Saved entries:
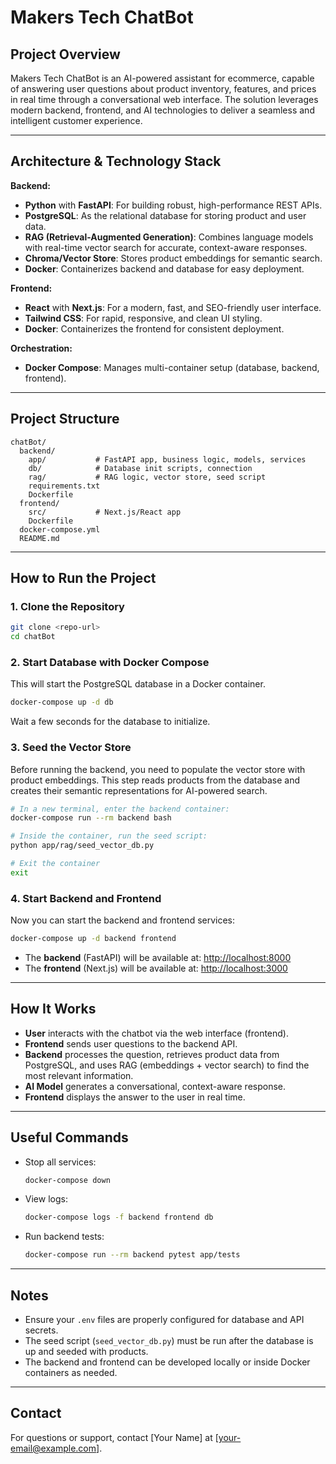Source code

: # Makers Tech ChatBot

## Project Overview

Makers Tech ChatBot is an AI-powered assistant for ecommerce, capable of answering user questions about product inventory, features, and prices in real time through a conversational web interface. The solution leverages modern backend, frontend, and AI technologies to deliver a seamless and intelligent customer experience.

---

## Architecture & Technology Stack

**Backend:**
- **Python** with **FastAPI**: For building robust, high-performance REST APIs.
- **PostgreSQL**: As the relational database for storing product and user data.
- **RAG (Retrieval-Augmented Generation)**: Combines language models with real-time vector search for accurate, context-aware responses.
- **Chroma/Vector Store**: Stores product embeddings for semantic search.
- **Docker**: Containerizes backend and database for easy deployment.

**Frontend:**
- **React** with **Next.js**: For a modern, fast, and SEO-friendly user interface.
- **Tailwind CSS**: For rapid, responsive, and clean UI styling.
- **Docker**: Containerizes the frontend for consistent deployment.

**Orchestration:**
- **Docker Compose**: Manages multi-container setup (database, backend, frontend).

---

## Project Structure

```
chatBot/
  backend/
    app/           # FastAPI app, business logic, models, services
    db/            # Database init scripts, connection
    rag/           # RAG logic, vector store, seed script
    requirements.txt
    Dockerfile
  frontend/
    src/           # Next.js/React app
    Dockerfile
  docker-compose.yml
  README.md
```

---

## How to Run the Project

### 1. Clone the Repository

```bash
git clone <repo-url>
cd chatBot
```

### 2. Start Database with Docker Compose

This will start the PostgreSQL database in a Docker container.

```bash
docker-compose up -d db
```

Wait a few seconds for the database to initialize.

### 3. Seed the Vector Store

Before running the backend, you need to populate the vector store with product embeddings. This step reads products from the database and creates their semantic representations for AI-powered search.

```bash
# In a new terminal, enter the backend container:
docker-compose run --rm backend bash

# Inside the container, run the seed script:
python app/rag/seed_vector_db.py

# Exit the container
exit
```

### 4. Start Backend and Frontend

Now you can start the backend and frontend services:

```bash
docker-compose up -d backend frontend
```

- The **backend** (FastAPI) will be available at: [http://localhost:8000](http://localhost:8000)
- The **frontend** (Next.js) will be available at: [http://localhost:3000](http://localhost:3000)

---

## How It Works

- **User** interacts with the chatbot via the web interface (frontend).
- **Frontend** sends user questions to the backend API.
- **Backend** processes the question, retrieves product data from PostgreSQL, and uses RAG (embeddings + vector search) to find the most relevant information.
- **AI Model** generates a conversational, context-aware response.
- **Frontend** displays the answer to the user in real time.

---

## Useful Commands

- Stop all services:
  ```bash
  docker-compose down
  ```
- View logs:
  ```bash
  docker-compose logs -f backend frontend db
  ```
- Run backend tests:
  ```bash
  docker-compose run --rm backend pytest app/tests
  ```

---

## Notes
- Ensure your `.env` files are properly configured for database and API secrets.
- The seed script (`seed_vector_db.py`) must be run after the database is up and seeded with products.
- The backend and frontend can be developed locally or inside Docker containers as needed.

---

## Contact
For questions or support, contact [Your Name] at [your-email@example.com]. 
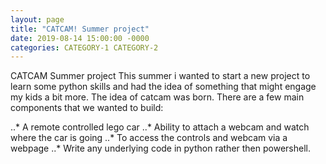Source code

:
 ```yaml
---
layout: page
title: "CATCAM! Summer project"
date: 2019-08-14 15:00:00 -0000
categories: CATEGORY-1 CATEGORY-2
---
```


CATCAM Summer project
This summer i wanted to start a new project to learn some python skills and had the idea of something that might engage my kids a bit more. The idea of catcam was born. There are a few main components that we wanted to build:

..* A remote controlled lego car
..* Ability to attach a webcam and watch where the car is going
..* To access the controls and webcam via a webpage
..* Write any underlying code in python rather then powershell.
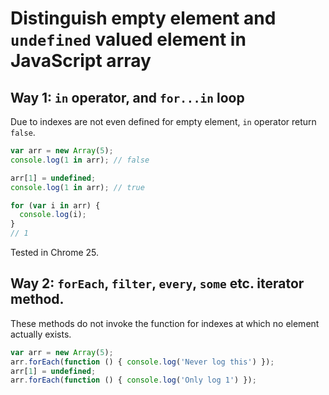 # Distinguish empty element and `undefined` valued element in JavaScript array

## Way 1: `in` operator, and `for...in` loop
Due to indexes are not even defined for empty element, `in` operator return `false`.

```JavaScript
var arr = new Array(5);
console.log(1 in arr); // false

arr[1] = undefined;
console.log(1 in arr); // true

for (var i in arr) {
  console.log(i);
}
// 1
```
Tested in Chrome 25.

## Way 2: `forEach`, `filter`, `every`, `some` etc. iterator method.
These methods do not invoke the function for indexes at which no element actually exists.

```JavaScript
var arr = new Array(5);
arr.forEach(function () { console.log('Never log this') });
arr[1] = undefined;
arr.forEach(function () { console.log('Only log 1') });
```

_WORK INSTRUCTION_. Among the lines above, list those that contain the word "products".

_ANSWER TO THIS PROBLEM_.
Before running the backend, you need to populate the vector store with product embeddings. This step reads products from the database and creates their semantic representations for AI-powered search.
- The seed script (`seed_vector_db.py`) must be run after the database is up and seeded with products.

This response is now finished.